Chatarrhoea caudata, Dumeril.
438. :- Jerdon's Birds of India, Vol. II, p. 67; Butler, Guzerat; Stray Feathers, Vol. III, p. 472 ; Deccan, Stray Feathers, Vol. IX, p. 401 ; Murray's Vertebrate Zoology of Sind, p. 133 ; Swinhoe and Barnes, Central India; Ibis, 1885, p. 68.
THE STRIATED BUSH BABBLER.
Length, 9 ; wing, 3 ; tail, 4.5 ; tarsus, 1; bill at front, 0.6.
Bill pale brownish-horny ; irides red-brown ; legs dull-yellow.
Above pale ashy-brown, with numerous dusky striae, each feather being centred brown; tail pale olive-brown, obsoletely barred with dusky; beneath the chin white, the rest of the plumage rufescent-ashy, darkest on the flanks.

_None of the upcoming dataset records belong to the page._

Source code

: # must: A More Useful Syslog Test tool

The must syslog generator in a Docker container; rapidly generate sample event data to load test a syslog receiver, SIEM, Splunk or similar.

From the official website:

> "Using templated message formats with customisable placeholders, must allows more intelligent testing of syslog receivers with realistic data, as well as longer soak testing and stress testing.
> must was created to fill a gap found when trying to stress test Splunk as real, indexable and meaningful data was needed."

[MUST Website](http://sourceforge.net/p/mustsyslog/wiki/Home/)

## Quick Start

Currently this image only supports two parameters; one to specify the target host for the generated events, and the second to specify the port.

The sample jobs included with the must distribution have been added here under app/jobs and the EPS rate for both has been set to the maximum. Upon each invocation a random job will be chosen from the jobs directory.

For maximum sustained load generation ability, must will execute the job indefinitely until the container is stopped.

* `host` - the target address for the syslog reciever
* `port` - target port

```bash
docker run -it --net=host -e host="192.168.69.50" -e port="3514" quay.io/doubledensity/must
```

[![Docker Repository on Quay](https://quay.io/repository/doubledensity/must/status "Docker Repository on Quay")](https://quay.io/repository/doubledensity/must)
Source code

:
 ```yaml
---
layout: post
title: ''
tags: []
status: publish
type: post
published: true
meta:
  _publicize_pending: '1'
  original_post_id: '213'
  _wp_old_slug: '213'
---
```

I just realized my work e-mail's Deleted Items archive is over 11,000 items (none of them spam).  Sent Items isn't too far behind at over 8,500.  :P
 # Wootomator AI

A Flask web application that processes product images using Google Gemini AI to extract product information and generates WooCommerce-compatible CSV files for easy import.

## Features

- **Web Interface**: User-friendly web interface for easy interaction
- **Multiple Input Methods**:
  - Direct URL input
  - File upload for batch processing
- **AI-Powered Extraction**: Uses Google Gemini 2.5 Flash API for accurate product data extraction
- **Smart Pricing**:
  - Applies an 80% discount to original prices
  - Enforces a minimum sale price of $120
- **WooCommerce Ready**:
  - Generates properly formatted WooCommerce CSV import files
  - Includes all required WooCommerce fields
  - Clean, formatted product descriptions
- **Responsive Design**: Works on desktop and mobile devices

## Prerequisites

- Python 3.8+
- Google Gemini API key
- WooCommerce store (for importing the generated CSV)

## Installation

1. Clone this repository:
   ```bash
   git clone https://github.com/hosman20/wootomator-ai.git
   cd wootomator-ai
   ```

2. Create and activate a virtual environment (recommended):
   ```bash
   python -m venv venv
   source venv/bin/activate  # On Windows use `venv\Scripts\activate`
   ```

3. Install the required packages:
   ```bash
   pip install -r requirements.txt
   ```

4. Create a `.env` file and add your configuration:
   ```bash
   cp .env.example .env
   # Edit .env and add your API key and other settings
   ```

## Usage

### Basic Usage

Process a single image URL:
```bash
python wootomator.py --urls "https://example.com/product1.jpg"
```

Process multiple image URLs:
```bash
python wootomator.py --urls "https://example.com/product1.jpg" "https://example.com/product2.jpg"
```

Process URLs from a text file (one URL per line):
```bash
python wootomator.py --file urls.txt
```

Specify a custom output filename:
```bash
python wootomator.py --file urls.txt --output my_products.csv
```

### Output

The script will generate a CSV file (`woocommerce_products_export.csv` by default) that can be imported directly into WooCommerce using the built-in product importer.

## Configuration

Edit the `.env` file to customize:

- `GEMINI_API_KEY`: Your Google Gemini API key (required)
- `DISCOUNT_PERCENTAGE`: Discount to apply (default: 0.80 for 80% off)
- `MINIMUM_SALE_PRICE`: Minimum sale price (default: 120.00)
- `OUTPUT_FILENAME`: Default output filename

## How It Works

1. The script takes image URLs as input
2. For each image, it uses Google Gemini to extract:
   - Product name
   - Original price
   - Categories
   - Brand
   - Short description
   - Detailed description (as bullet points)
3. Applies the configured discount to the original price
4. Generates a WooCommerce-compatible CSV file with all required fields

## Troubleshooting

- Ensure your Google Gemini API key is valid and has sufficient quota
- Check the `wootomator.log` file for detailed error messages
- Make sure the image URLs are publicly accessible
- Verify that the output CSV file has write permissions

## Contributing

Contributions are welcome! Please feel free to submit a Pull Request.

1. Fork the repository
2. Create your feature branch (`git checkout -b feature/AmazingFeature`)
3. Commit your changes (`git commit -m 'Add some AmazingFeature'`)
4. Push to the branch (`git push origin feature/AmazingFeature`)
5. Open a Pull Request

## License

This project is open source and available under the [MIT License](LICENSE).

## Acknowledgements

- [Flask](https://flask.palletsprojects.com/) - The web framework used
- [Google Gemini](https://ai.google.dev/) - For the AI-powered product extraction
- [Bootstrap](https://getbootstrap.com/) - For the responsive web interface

The Striated Bush Babbler is very common throughout the region ; it is a permanent resident, and breeds almost the whole year through. I have personally taken eggs in every month except December. The nests are generally placed in thorny bushes, two or three feet from the ground ; they are fairly well made, deep, cup-shaped nests, composed of grass stems and roots, occasionally lined with finer grass. The eggs, three or four in number, are of a moderately elongated oval shape, but spheriform varieties are not uncommon. They are of a glossy spotless pale-blue color, and average 0.82 inches in length by about 0.64 in breadth.
Eggs of Coccystes jacobinus are often found in these nests, and are distinguished by their more globular shape.